Cercis + Ribes is a well-known plant combination that I used at my previous house. It's a bit odd that despite the fact that my landscape plans are orthogonal to most of the other houses in my neighborhood, that I'm a bit dissatisfied simply because Ribes + Cercis is a relatively commonplace combination among native plant gardens. I find myself yearning for the next least common thing. I guess I enjoy being a bit different. Still, it's the front yard, so in terms of being a public example for native plants it will work admirably. Following the guideline that repetition is a fundamental and attractive garden design practice, I may add several more.
I was happy to purchase Vaccinium ovatum (California Huckleberry). I haven't tried this before and it's somewhat rare in the trade.
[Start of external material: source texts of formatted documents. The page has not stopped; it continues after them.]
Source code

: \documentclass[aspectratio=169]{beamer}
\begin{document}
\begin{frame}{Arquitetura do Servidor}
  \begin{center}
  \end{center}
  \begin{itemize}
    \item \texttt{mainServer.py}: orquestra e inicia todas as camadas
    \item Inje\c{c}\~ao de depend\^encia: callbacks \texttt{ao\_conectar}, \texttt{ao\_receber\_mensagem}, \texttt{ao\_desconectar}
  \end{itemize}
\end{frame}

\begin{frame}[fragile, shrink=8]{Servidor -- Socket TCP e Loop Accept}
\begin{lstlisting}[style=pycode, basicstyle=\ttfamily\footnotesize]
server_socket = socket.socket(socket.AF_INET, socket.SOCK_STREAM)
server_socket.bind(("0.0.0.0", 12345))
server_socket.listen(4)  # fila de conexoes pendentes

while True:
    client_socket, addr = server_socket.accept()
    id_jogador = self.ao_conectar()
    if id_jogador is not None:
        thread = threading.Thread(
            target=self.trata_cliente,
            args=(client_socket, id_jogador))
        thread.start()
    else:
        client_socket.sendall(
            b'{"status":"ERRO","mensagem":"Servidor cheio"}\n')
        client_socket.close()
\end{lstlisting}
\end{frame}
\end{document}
I'll plant three underneath the fruit trees in the side yard and try to mulch with pine needles.
I found two Rhamnus californica ssp californica (California Coffeeberry) from my long term shopping list. These go on the back hill.
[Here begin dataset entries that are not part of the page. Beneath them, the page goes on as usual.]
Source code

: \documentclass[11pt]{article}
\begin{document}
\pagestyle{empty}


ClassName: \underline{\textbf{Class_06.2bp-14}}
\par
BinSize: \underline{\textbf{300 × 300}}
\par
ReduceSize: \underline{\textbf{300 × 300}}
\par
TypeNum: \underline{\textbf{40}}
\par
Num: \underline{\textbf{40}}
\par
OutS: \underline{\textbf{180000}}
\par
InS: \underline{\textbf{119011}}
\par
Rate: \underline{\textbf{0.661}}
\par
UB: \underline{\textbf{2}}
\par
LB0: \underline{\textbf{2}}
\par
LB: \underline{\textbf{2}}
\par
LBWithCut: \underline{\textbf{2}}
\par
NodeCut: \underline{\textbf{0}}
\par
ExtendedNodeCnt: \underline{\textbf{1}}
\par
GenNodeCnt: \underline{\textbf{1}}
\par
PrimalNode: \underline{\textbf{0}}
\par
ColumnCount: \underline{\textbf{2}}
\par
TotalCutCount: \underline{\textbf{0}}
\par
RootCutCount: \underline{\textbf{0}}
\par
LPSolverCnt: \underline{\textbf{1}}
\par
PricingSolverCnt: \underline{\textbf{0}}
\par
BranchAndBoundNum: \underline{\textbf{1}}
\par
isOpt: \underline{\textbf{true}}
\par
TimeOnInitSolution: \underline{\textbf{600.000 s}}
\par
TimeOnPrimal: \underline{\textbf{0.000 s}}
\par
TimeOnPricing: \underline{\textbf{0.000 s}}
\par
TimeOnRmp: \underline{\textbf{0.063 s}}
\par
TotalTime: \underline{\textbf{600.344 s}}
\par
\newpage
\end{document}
Also scratching my itch for something new was Lepechinia fragrans (Fragrant Pitcher Sage), which I have not grown before, and which is native to the Channel Islands and LA County. Palos Verdes is often considered to be the most coastal of the Channel Islands given similarities in climate and soils. The helpful staff at Grow Native pointed me to it for the pot by the front door. Apparently it can take a variety of lighting and soil conditions, which makes it good for the front door pot where the Giant Chain Fern was.
In winter there's little direct light, but in summer it sees a few hours of intense direct sun every day. I bought a second one for somewhere else in the garden.